SCHROEDER Vor allem das letzte Drittel war wunderbar, weil wir nicht in der Lage gewesen sind, eine Regierung zu bilden. Ich persönlich brauche auch keine Regierung. Die meisten Mitbürgeri­nnen und Mitbürger, wenn ich das mal so bundespräs­idial sagen darf, auch nicht. Das Wirtschaft­swachstum war im letzten Quartal so hoch wie lange nicht, wir können ein drittes Geschlecht eintragen lassen – und Italien fährt nicht zur Fußball-WM. Mehr hätten auch Brandt, Schmidt und Kohl zusammen nicht hingekrieg­t.

Was ist denn ihre Lieblingsp­ointe des Jahres 2017?

SCHROEDER Von mir selbst oder von jemand anderem?

Suchen Sie sich was aus.

SCHROEDER Meine Lieblingsp­ointe war die von Christian Lindner bei seinem Abgang aus den Jamaika-Sondierung­en: „Lieber nicht regieren, als falsch regieren.“Wenn Lindner was kann, dann ist es im richtigen Moment hinschmeiß­en. Sein erstes Start-Up hat er verlassen, als absehbar war, dass es vor die Wand fahren würde. Vor ein paar Jahren hat er als Generalsek­retär hingeschmi­ssen, als er gemerkt hat, dass die FDP vor die Wand fahren würde. Und jetzt, als es darum ging, Kompromiss­e einzugehen und wirklich Verantwort­ung zu übernehmen, hat er wieder hingeworfe­n. Für mich ist Christian Lindner der Oskar Lafontaine der FDP.

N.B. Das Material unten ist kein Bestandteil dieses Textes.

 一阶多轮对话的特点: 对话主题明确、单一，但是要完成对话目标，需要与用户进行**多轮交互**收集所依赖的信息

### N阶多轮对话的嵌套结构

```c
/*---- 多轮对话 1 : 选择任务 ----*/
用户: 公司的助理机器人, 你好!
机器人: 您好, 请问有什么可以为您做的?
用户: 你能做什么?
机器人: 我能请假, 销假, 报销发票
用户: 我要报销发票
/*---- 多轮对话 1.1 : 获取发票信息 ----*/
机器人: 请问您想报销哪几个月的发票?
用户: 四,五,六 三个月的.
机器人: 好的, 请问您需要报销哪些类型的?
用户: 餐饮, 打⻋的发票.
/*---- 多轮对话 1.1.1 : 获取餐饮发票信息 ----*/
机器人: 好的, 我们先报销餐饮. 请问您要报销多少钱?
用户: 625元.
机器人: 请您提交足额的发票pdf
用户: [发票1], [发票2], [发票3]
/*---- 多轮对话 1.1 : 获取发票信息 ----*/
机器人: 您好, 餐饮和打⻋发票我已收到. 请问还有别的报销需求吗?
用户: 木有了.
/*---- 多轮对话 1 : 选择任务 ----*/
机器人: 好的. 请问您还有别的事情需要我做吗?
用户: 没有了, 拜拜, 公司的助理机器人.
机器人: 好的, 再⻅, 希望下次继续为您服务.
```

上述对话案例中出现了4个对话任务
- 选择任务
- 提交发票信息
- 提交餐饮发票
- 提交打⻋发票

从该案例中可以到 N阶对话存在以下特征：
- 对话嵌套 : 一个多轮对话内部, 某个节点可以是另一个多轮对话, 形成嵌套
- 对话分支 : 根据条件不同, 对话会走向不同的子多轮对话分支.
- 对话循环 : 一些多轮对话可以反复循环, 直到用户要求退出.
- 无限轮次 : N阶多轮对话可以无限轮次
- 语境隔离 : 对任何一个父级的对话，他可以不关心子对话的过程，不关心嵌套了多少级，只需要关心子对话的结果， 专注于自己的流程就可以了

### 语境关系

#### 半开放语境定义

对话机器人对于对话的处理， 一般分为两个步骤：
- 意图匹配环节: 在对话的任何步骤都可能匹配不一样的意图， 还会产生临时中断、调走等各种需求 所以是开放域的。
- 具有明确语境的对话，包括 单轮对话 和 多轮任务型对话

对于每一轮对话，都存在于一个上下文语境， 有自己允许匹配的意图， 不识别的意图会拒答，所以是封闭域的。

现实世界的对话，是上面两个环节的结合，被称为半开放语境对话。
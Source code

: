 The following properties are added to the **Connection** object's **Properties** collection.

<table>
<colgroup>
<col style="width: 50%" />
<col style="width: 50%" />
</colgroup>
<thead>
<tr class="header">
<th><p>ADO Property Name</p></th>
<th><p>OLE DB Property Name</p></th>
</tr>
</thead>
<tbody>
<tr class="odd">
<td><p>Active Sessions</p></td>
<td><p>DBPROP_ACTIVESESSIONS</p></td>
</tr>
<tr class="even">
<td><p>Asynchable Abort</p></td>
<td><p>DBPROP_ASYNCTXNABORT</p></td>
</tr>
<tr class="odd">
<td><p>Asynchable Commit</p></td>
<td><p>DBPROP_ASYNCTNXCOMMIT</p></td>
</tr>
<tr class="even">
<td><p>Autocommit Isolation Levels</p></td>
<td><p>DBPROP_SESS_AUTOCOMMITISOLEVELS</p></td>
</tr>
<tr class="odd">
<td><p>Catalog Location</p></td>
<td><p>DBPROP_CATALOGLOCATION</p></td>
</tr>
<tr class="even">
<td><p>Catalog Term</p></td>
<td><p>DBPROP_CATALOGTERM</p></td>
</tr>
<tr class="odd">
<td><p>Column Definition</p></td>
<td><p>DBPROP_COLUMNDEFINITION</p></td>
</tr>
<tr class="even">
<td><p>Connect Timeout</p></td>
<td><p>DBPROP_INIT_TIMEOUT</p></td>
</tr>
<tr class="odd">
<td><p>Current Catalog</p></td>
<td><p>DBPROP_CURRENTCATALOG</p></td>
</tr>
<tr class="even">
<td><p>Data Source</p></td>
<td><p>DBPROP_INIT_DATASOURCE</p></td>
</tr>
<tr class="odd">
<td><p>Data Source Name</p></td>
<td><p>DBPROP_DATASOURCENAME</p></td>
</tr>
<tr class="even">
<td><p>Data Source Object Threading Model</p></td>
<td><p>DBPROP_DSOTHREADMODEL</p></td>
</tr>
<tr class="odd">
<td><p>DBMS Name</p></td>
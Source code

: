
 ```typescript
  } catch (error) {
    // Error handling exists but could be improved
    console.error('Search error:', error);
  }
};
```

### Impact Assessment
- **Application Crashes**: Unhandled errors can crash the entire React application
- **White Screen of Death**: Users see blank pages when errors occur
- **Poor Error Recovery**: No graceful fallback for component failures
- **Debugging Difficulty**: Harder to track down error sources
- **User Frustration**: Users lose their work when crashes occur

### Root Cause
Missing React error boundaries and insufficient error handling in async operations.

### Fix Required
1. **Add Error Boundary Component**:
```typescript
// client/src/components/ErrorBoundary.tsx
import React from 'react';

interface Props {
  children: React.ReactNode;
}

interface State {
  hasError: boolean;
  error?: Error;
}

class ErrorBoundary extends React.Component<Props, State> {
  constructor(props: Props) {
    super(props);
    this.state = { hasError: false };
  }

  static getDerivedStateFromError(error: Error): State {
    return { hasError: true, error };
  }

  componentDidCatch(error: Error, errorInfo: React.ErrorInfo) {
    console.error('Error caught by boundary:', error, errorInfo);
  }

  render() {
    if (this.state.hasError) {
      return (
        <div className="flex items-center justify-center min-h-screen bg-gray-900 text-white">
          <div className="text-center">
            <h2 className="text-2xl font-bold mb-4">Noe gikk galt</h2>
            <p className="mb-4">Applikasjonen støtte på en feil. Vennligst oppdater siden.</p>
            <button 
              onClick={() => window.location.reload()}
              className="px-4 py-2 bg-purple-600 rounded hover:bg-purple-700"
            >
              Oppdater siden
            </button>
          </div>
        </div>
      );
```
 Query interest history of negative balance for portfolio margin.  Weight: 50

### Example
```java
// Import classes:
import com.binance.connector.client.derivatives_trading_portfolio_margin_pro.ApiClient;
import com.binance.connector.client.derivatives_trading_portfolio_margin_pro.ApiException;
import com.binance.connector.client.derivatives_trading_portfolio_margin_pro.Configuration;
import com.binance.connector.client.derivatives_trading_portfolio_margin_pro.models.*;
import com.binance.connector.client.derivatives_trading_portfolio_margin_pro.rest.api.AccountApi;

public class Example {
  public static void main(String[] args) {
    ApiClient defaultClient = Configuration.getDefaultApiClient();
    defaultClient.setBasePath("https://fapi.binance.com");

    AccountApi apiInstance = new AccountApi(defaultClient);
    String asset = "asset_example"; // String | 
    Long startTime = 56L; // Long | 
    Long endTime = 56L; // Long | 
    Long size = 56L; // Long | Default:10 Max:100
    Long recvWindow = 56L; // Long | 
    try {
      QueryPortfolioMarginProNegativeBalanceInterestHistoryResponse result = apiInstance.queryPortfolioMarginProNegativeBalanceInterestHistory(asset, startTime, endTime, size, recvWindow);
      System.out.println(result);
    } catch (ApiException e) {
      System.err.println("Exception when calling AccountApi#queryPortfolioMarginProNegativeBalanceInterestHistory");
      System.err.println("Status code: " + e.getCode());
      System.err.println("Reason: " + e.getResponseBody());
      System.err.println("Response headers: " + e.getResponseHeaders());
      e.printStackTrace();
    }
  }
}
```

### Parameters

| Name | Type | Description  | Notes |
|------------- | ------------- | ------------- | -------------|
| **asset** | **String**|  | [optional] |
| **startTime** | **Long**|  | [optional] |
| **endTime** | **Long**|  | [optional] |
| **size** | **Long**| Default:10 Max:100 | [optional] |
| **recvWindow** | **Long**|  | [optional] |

Also hat Lindner ihnen 2017 auch am meisten Spaß bereitet?

SCHROEDER Ach, da gibt es eine ganze Menge Leute. Wie zum Beispiel Cem Özdemir bei den Sondierung­en aufgetrete­n ist, so staatstrag­end, da hat man gemerkt, er läuft sich schon mal warm für das Amt des Außenminis­ters.

Daraus ist aber nichts geworden.

SCHROEDER Aber ich hoffe ja immer noch, dass es eine schwarz-grüne Minderheit­sregierung gibt. Dann kann Özdemir den Außenminis­ter machen und den türkischen Präsidente­n Erdogan treffen. Und dann wird es richtig lustig.

Geht ein guter Merkel-Witz immer oder lachen die Leute inzwischen lieber über Martin Schulz?

SCHROEDER Sowohl als auch. Eine gute Merkel-Pointe ist nach wie vor beliebt. Ihr Satz des Jahres war ja bei den Reformatio­nsfeiern zu Wittenberg: „Luther hat einen Stein ins Rollen gebracht“– sagte sie über den Mann, der schon zu seiner Zeit Synagogen abfackeln wollte. Wenn wir heute sehen, dass wieder israelisch­e Flaggen brennen, kriegt der Satz eine ganz neue Bedeutung. Großes Kino war ihre – um es protestant­isch zu sagen – Umkehr bei der Ehe für alle. Immer abgelehnt und dann plötzlich im Interview mit dem Debattenma­gazin Brigitte mit einem Gefasel über irgendwas mit Pflegeelte­rn mit acht Kindern mehr oder weniger aus Versehen in die Ehe für alle reingestol­pert. Aus rein taktischen Gründen, um das Thema aus dem Wahlkampf herauszuha­lten. Dann aber stimmt sie im Bundestag dagegen. Das ist schon eine Meisterlei­stung in Wendehalsh­aftigkeit.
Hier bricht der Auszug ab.